Tesi etd-03282023-171218


Tipo di tesi
Tesi di laurea magistrale LM5
Autore
BECONCINI, MARGHERITA
URN
etd-03282023-171218
Titolo
Il controllo del g.i.p. sulle attività del p.m.: profili sistematici, percorsi giurisprudenziali ed approdi normativi
Dipartimento
GIURISPRUDENZA
Corso di studi
GIURISPRUDENZA
Relatori
relatore Prof.ssa Bonini, Valentina
Parole chiave
  • circolare Pignatone
  • criterio archiviativo
  • giudice istruttore
  • giudice per le indagini preliminari
  • imputazione coatta
  • indagini coatte
  • indagini preliminari
  • notizia di reato
  • parte imparziale
  • principio di completezza
  • principio di ragionevole durata
  • pubblico ministero
  • registro delle notizie di reato
  • riforma Cartabia
  • riforma Orlando
  • stasi decisionale
Data inizio appello
17/04/2023
Consultabilità
Tesi non consultabile
Riassunto
Il presente elaborato reca con sé l’intitolazione “Il controllo del g.i.p. sulle attività del p.m.: profili sistematici, percorsi giurisprudenziali ed approdi normativi”. Il titolo esordisce racchiudendo il proposito della trattazione: quello di sondare la funzione di controllo che il giudice per le indagini preliminari è chiamato ad effettuare in una fase – tanto delicata, quanto dirimente – quale quella delle indagini preliminari, della quale il pubblico ministero ne costituisce dominus indiscusso e, sovente, incontrollato. Tale fine viene raggiunto attraverso un iter logico-argomentativo nel quale ad essere attenzionati sono diversi aspetti (scelte sistematiche, attività pretoria e novità legislative) scanditi all’interno di quattro capitoli. Statica è la prospettiva nel quale si calano i primi due, dinamica è quella che attraversa i restanti.

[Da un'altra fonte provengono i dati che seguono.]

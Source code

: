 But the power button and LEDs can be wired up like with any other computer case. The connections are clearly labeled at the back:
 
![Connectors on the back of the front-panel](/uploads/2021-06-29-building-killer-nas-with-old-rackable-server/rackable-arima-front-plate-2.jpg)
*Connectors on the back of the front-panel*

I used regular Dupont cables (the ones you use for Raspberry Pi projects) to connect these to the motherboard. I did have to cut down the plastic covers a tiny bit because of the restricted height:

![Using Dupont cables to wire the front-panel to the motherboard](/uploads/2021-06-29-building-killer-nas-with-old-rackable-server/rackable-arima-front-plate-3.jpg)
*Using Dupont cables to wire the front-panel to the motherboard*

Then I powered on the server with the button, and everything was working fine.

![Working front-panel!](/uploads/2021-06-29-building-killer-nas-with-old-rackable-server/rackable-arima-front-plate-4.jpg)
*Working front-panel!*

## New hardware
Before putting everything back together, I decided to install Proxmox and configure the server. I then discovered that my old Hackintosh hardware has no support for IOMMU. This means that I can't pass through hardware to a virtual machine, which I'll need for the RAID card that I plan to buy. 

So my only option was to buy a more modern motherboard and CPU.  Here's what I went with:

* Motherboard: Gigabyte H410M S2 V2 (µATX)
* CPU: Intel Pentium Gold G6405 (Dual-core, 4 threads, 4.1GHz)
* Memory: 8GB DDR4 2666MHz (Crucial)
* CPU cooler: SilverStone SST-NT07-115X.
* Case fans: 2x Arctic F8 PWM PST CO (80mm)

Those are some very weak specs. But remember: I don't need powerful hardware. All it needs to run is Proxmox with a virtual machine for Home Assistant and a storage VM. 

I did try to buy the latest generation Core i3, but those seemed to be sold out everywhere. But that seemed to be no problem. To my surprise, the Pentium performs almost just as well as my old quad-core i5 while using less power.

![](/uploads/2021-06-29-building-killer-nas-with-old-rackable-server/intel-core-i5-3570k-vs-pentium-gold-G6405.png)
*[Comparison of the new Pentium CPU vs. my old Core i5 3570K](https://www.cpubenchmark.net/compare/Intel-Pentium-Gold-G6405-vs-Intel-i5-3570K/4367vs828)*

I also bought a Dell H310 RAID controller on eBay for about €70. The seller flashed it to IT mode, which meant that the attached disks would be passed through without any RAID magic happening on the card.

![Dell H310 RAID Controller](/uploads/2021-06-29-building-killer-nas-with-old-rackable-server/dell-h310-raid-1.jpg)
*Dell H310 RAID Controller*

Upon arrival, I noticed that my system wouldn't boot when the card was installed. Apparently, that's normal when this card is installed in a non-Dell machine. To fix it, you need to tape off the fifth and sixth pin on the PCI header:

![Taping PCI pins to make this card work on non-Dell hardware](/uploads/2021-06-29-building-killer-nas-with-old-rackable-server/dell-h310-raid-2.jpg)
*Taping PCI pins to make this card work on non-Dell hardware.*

Chiarita la premessa teleologica e metodologica cui si è fatto seguito nella trattazione, occorre precisare che il primo capitolo è dedicato a ripercorrere l’excursus storico-sistematico per mezzo del quale il codice di rito del 1988 è addivenuto all’introduzione del g.i.p., a partire dalla figura del giudice istruttore, cifra distintiva del previgente codice di rito. Senza troppo sottilizzare, si può senz’altro asserire che il g.i.p. sta al codice Vassalli come il giudice istruttore sta al codice di rito Rocco. Il percorso che ha visto il nostro ordinamento abbandonare il sistema inquisitorio per accogliere quello (misto) accusatorio è, infatti, parso necessario nella prospettiva di comprendere quando l’intervento del g.i.p. – alla luce dell’attuale assetto codicistico – possa dirsi rispettoso del principio "ne procedat iudex ex officio", ignorato nella vigenza del codice di rito fascista. Vigente il codice processuale del 1930, investigazione e giurisdizione albergavano sinergicamente all’interno del giudice istruttore. In tale contesto, la reductio ad unum dell’azione e della decisione in una sola figura, era poi accentuata dalla presenza di un p.m., longa manus del potere esecutivo e, per questo, privato di qualsivoglia garanzia di indipendenza.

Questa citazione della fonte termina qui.